[MUSIC PLAYING] DANIEL IMRIE-SITUNAYAKE:
Hey, everyone. I'm Danny Imrie-Situnayake, a
developer advocate at Google. And this is the second of three
videos that will teach you the basics of Dialogflow,
an amazing tool for building conversational experiences. In this video, we're going to
talk about entities and how you can use them to extract
useful information from what users say to your
Dialogflow agent. The first video covered how
we use intents to determine what a user wants to do. But often when a user
expresses an intent, they want your agent to act on
specific pieces of information contained within
their statement. In addition to matching
the statement to an intent, it's often helpful to pick
out any important facts from dates and times,
to names and numbers. In Dialogflow, we use entities
to automatically extract this type of information
from what the user says. For common concepts including
dates, place names, and amounts with units, Dialogflow can pick
out critical information using its built-in system entities. It's also easy to define
your own developer entities by providing a list
of words or phrases that fit with a given concept. So for a bike repair
shop, you could create one entity
for types of bike and another for service options. Now when we create an intent
and add example phrases, Dialogflow will recognize which
entities might be present. We can also annotate
any examples that Dialogflow hasn't
recognized automatically. When a user says something
that matches this intent, the values for any
matching entities will be automatically
extracted, and we can use those values
in our backend code to give the user what
they're asking for. Let's see an example of
entities extracting values. You can see a list of some
of our system and developer entities on the right and the
user interaction on the left. Are you open today? Yes, we are open
until 4:00 PM today. In this first example,
the word "today" was automatically matched
by the system date entity. It was resolved to a date string
that we can use in our backend. I'd like to make an appointment
to tune up my mountain bike next Thursday.
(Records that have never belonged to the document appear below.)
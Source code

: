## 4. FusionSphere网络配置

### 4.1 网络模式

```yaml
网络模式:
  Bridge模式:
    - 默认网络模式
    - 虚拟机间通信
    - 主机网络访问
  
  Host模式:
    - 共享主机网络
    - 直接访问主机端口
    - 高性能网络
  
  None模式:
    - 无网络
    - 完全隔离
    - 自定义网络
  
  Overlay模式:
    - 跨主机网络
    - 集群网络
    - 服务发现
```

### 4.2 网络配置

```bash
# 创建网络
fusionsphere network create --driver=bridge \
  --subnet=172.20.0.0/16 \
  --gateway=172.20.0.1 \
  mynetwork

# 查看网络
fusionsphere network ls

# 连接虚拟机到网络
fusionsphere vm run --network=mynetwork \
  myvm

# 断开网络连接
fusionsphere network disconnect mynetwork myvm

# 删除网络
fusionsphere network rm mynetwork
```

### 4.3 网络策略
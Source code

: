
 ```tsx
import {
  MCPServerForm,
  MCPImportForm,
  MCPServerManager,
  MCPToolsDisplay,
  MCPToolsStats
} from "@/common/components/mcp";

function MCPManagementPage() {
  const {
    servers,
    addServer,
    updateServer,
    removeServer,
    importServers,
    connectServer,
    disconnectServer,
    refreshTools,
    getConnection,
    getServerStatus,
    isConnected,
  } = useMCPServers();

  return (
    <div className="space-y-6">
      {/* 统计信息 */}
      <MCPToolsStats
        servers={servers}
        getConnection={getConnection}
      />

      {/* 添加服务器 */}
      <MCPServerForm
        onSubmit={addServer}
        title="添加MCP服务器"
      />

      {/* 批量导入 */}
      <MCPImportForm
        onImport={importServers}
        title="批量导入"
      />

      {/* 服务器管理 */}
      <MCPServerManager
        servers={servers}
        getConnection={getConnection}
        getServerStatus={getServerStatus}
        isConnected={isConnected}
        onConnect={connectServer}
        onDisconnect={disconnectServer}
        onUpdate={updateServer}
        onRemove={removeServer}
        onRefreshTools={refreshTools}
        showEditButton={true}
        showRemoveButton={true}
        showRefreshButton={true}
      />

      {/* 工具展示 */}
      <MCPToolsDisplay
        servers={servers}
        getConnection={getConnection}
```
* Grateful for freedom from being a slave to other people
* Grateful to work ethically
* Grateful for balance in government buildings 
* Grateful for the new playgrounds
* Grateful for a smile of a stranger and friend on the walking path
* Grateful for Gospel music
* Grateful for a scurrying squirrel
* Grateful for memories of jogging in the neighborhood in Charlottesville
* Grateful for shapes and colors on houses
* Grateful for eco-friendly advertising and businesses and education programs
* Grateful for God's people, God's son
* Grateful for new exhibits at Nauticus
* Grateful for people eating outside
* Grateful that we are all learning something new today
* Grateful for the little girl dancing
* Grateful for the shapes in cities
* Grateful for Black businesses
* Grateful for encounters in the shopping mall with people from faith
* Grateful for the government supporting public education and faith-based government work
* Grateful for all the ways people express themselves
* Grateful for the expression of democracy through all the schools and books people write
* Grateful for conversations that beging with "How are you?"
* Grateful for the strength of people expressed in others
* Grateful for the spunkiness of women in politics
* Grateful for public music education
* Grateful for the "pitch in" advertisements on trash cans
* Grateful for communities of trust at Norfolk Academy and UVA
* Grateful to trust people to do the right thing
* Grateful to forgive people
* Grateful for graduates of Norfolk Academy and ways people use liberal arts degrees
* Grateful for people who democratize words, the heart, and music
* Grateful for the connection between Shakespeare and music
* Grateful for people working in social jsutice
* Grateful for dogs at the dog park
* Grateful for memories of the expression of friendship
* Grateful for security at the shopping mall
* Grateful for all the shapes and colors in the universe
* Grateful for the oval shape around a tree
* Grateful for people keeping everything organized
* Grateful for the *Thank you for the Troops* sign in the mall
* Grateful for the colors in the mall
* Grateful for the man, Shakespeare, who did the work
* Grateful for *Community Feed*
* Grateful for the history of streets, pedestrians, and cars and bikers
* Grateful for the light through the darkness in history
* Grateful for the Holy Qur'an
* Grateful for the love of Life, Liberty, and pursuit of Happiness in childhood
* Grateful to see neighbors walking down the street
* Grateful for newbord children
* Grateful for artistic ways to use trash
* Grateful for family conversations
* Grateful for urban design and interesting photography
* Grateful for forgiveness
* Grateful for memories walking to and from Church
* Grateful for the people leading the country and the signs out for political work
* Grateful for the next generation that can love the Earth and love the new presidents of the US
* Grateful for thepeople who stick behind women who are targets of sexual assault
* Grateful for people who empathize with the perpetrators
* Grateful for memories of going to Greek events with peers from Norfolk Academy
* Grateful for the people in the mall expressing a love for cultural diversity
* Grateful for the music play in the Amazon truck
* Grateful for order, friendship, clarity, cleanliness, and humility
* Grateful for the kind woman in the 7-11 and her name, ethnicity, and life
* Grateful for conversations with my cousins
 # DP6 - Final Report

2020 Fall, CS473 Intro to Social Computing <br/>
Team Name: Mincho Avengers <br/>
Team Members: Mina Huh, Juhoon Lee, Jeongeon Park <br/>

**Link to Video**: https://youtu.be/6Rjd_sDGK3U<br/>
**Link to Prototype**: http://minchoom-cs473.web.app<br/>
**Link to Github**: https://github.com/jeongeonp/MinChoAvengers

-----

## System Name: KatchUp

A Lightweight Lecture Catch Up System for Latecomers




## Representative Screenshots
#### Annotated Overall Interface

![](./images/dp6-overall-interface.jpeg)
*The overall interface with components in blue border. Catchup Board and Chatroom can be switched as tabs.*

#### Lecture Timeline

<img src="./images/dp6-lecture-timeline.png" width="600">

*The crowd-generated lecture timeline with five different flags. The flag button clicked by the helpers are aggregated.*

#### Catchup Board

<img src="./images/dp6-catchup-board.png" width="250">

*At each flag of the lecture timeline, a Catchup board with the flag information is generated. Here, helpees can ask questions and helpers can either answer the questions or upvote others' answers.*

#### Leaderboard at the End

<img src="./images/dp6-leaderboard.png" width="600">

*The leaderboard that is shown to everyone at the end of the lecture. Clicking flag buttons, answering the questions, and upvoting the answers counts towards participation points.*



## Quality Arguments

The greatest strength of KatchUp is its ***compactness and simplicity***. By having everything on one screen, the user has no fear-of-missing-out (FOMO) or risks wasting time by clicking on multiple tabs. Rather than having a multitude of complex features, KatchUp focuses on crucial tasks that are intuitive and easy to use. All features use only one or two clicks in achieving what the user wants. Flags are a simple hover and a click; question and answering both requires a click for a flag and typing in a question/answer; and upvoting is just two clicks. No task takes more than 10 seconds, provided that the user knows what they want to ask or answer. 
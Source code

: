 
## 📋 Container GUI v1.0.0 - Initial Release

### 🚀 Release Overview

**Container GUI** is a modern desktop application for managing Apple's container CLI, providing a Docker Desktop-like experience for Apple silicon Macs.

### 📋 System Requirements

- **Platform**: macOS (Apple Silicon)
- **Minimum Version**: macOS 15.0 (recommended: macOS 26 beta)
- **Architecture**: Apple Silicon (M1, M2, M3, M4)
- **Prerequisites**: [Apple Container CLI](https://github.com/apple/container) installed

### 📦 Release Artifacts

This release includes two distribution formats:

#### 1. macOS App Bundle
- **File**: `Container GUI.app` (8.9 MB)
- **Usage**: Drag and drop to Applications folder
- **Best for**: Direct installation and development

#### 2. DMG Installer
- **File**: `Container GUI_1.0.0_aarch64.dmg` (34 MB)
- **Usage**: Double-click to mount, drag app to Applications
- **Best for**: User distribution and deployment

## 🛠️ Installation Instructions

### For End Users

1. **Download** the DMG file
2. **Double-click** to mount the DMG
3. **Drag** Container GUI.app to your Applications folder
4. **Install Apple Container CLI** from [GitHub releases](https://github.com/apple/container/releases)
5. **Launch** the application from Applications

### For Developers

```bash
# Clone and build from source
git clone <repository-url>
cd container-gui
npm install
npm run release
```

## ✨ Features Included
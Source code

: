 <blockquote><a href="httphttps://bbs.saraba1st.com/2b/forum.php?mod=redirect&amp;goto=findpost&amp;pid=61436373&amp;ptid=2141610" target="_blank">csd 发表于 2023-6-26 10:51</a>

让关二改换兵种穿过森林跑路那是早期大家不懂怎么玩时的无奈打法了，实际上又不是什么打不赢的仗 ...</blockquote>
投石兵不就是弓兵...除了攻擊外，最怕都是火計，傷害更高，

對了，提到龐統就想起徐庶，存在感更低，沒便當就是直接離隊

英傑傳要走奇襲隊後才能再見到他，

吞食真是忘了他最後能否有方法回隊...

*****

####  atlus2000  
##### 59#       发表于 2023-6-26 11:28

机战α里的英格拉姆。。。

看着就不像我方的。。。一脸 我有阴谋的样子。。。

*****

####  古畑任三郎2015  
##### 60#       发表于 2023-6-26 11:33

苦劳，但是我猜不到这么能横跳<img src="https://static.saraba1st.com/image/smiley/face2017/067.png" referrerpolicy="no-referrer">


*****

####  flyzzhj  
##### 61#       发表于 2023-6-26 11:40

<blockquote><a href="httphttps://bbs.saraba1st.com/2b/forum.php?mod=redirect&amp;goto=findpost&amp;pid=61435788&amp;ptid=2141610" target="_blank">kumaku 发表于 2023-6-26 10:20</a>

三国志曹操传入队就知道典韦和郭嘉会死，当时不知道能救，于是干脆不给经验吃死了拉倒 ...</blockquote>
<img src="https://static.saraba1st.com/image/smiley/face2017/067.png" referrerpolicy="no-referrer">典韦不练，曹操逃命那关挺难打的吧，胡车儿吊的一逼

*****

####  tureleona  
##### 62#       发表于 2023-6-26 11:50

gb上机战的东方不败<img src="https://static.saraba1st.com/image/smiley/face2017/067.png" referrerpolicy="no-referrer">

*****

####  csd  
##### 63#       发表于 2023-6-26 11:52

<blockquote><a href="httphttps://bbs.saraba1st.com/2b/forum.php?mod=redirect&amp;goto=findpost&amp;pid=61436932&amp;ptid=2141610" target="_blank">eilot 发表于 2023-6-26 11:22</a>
You're all booked
in next Thursday for a mountain bike tuneup. In this second example,
we matched three entities. One of them is the system
data entity matching "next Thursday." The other two are
developer entities that match a type of
service and a type of bike. But as we all
know, conversations are often messy and complicated. Let's see an example that shows
how Dialogflow's AI really shines when handling
complex conversations. I bought a mountain bike
from your store yesterday, but today I realized that
my road bike needs a tuneup. Can I make an
appointment for tomorrow? You're booked in tomorrow
for a road bike tune-up. Anything else? The user's question mentioned
both mountain bike and road bike, and it specified
three dates-- yesterday, today, and tomorrow. Despite all this
information, our agent was able to pick out
the correct day and bike type for the appointment. This is possible
because entities are identified based on
the information we provide in our intents examples. Dialogflow's AI can predict
where meaningful entities are likely to appear in the text
and ignore any distractions. Dialogflow has three
types of entities. Let's explore how they differ. System entities are
built into Dialogflow. Here are just a few examples. They cover common use cases,
such as numbers, dates and times, amounts with
units, and geography. For a full list, check
out the description below for links to
our documentation. Developer entities allow you
to define your own entity based on a list of words, either
through the Dialogflow console, our API, or by uploading a CSV. Any word in the list will
be matched by the entity. You can also provide synonyms
for the words in the list, if there are multiple ways
of saying the same thing, like fix versus repair. And enabling the automated
expansion feature allows your agent
to capture words beyond those defined
in your entities list by analyzing both the
position and meaning of entities in your
intents example phrases. You can even create
composite entities which combine two or more
entities to describe concepts with multiple attributes,
like blue mountain bike, which includes both a bike
type and the color. Finally, user entities
are special entities that can be defined for
a specific user session. They allow you to match
things that are transient, like the details of a
user's previous orders or a list of their local
store's special offers, and they expire 10 minutes
after a conversation. User entities are created
programmatically using our API. We now know that intents
help us to understand what the user wants and entities
give us the details of what they're talking about. But how do we turn
these building blocks into a real conversation? The final video in this
series will show us how, using tools like dialogs,
contexts, and fulfillment. Remember, take a look
at the description for some helpful links. Thanks for watching and have
fun building conversations. [MUSIC PLAYING]